AI Glossary: What Is Information Gain (IG)? Definition & Meaning

Ganancia de información is a key concepto en la teoría de la información and aprendizaje automático that quantifies the effectiveness of an attribute in classifying data. Specifically, it measures the reduction in entropy, or uncertainty, associated with a random variable when additional information is introduced.

Entropy, represented as H(X), is a measure of the unpredictability or disorder of a system. When we have a dataset with a target variable (e.g., whether an email is spam or not), the initial entropy reflects our uncertainty about the classification of that variable. By introducing a feature or attribute (such as the presence of certain words in the email), we can partition the dataset into subsets that provide more information about the target variable.

La fórmula para la Ganancia de Información (GI) es la siguiente:

IG(X, Y) = H(X) – H(X|Y)

Donde:

H(X) es la entropía del conjunto de datos original.
H(X|Y) es la entropía condicional del conjunto de datos dado el atributo Y.

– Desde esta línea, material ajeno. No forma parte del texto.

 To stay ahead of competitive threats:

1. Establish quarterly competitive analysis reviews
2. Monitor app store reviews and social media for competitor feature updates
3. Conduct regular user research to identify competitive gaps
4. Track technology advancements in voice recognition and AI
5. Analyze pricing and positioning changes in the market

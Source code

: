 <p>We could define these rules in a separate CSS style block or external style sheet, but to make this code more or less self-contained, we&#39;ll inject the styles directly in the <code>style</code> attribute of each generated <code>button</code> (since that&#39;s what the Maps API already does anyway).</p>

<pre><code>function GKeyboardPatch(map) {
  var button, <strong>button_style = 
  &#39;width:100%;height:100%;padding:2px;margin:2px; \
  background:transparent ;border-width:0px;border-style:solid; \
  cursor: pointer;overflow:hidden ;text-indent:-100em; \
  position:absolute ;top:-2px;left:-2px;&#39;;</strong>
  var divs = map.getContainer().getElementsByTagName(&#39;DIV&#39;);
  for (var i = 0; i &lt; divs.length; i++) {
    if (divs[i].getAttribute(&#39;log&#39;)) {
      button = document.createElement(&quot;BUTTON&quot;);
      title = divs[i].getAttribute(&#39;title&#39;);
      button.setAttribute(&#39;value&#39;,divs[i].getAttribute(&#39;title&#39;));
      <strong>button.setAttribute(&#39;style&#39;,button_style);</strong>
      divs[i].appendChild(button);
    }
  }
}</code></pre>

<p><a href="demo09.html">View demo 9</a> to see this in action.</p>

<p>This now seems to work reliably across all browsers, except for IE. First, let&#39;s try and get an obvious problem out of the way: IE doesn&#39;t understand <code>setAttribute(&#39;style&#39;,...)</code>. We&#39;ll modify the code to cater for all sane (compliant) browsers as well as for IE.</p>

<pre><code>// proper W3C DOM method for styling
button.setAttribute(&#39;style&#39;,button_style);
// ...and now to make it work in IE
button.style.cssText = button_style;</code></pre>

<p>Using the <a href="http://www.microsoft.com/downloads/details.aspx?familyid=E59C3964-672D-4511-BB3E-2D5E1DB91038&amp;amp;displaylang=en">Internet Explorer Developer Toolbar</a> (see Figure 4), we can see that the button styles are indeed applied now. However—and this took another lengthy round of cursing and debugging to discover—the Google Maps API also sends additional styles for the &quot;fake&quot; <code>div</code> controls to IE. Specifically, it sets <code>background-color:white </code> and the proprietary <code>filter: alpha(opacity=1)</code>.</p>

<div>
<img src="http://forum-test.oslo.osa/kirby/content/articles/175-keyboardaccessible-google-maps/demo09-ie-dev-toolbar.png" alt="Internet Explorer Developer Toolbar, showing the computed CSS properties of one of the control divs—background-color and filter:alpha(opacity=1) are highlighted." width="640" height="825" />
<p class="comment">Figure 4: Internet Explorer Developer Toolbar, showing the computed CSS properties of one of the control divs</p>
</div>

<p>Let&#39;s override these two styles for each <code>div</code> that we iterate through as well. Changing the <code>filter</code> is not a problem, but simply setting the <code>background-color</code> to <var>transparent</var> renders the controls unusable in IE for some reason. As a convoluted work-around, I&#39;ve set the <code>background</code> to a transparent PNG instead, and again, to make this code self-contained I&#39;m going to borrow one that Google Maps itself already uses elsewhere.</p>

En términos más simples, la Ganancia de Información nos dice cuánto reduce la incertidumbre de predecir X el conocer el valor del atributo Y. Una alta Ganancia de Información indica que el atributo es efectivo para dividir los datos en grupos más homogéneos respecto a la variable objetivo.

Este concepto se usa ampliamente en algoritmos de árboles de decisión, such as ID3 (Iterative Dichotomiser 3), where nodes are chosen based on the attribute that provides the highest Information Gain, thus leading to better predictive performance.

En resumen, la Ganancia de Información es una medida fundamental en ciencia de datos that helps us identify which features or attributes are most informative for predicting outcomes.